The Sinepuxent Bay continued to lead all of the other sub-estuaries in the 2013 report and again received the highest overall grade of all of the regions. Nitrogen and chlorophyll a were both excellent, while dissolved oxygen, phosphorous, hard clams and seagrasses earned moderate scores. Hard clams in the Sinepuxent improved from a poor score in last year’s report.

The Newport Bay continued to be disappointing and received the lowest score (D+) of all of the sub-watersheds. Improvements in nitrogen, hard clams and chlorophyll a were offset by declines in dissolved oxygen, phosphorous and seagrass beds.

One of the real success stories in the 2013 report was the Chincoteague Bay, which continued to improve in most indicators after declining for several years and earned a solid B-. Small declines in chlorophyll a, hard clams and seagrasses were offset by larger improvements in dissolved oxygen, nitrogen and phosphorous. One indicator that continues to be a concern in the Chincoteague Bay is hard clams and the region continues to receive the lowest score. According to the report card, the continued decline in hard clams in the Chincoteague Bay may be the result of recurring brown tides.

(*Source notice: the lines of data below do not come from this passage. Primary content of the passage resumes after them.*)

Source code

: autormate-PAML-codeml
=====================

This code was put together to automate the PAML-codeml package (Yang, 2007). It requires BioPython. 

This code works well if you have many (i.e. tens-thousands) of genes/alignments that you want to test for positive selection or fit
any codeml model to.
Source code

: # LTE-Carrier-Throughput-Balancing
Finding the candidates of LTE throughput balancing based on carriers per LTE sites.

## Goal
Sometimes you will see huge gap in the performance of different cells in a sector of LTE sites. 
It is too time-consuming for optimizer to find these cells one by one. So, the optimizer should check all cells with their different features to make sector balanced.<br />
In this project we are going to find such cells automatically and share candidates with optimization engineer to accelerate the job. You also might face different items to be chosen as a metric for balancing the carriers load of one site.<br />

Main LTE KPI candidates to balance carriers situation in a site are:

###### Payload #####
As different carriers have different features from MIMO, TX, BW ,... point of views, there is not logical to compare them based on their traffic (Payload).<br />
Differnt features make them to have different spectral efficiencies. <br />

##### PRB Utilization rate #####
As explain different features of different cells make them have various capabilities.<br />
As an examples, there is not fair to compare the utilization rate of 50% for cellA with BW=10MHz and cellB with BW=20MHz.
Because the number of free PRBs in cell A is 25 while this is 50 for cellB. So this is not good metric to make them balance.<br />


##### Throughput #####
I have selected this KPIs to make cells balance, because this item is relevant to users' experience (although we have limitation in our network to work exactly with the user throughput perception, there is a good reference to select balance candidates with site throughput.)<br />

One category that appeared particularly alarming was the continued decline of seagrass beds in the coastal bays. Seagrass beds declined for the fourth year in a row and the current acreage in the bays is only at 28 percent of the established goals. Seagrass beds peaked in 2001 when the acreage totaled 71 percent of the established goal. In 2013, the Maryland portion of the Chincoteague Bay suffered the greatest loss of seagrass beds including 500 acres. Meanwhile, the Assawoman and Newport Bays lost 50 percent of their seagrass beds last year. The losses are significant because seagrasses are critical fish habitat, especially for juvenile fish and crabs.

Beginning in 2002, water monitoring stations throughout the Chincoteague Bay began to show increases in nitrogen and especially phosphorous, which contribute to the decline of seagrass beds throughout the estuary. For example, since 2002, the Chincoteague Bay has lost almost 11,000 acres of its more than 16,000 acres of seagrass beds due to warmer temperatures and increasing nutrient levels. Grasses now cover only about 5,400 acres in the Chincoteague, or about 24 percent of the program’s goal.

Coupled with brown tide blooms in the Chincoteague, the loss of seagrass beds spells trouble for an area once considered one of the most pristine in Maryland. While the northern bays are still in relatively poorer condition than the southern bays, work to remove point sources and control stormwater has paid some dividends north of Route 50 and in Newport Bay, where water quality has actually improved somewhat. However, water quality only passes the nitrogen thresholds at 45 percent of the sites and phosphorous thresholds at less than one percent in the coastal bays. Poor water quality and higher temperatures have decreased seagrasses by 75 percent across the estuary in recent years.